(Saved entries)
────────────────

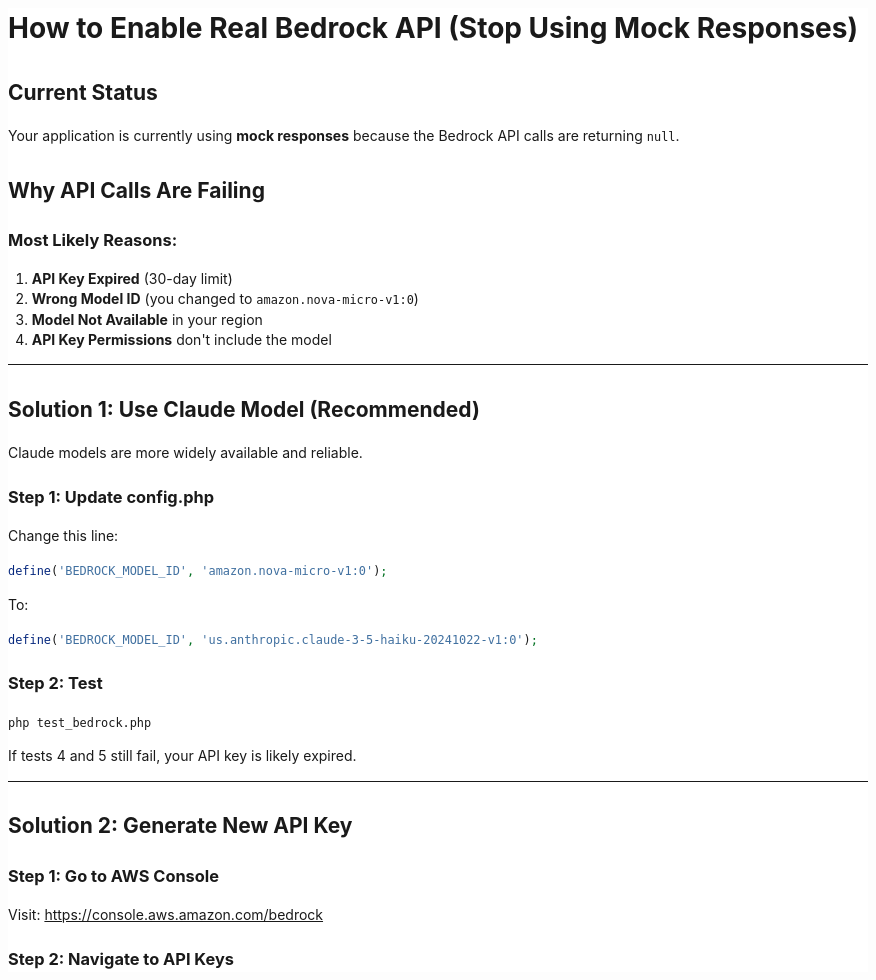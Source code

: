 # How to Enable Real Bedrock API (Stop Using Mock Responses)

## Current Status

Your application is currently using **mock responses** because the Bedrock API calls are returning `null`.

## Why API Calls Are Failing

### Most Likely Reasons:

1. **API Key Expired** (30-day limit)
2. **Wrong Model ID** (you changed to `amazon.nova-micro-v1:0`)
3. **Model Not Available** in your region
4. **API Key Permissions** don't include the model

---

## Solution 1: Use Claude Model (Recommended)

Claude models are more widely available and reliable.

### Step 1: Update config.php

Change this line:
```php
define('BEDROCK_MODEL_ID', 'amazon.nova-micro-v1:0');
```

To:
```php
define('BEDROCK_MODEL_ID', 'us.anthropic.claude-3-5-haiku-20241022-v1:0');
```

### Step 2: Test

```bash
php test_bedrock.php
```

If tests 4 and 5 still fail, your API key is likely expired.

---

## Solution 2: Generate New API Key

### Step 1: Go to AWS Console

Visit: https://console.aws.amazon.com/bedrock

### Step 2: Navigate to API Keys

────────────────

> _WHAT TO DO_: Pictures aside, write out all of the records exactly.

> _RESULT OF THE EXERCISE_:
Source code

: # How to Enable Real Bedrock API (Stop Using Mock Responses)

## Current Status

Your application is currently using **mock responses** because the Bedrock API calls are returning `null`.

## Why API Calls Are Failing

### Most Likely Reasons:

1. **API Key Expired** (30-day limit)
2. **Wrong Model ID** (you changed to `amazon.nova-micro-v1:0`)
3. **Model Not Available** in your region
4. **API Key Permissions** don't include the model

---

## Solution 1: Use Claude Model (Recommended)

Claude models are more widely available and reliable.

### Step 1: Update config.php

Change this line:
```php
define('BEDROCK_MODEL_ID', 'amazon.nova-micro-v1:0');
```

To:
```php
define('BEDROCK_MODEL_ID', 'us.anthropic.claude-3-5-haiku-20241022-v1:0');
```

### Step 2: Test

```bash
php test_bedrock.php
```

If tests 4 and 5 still fail, your API key is likely expired.

---

## Solution 2: Generate New API Key

### Step 1: Go to AWS Console

Visit: https://console.aws.amazon.com/bedrock

### Step 2: Navigate to API Keys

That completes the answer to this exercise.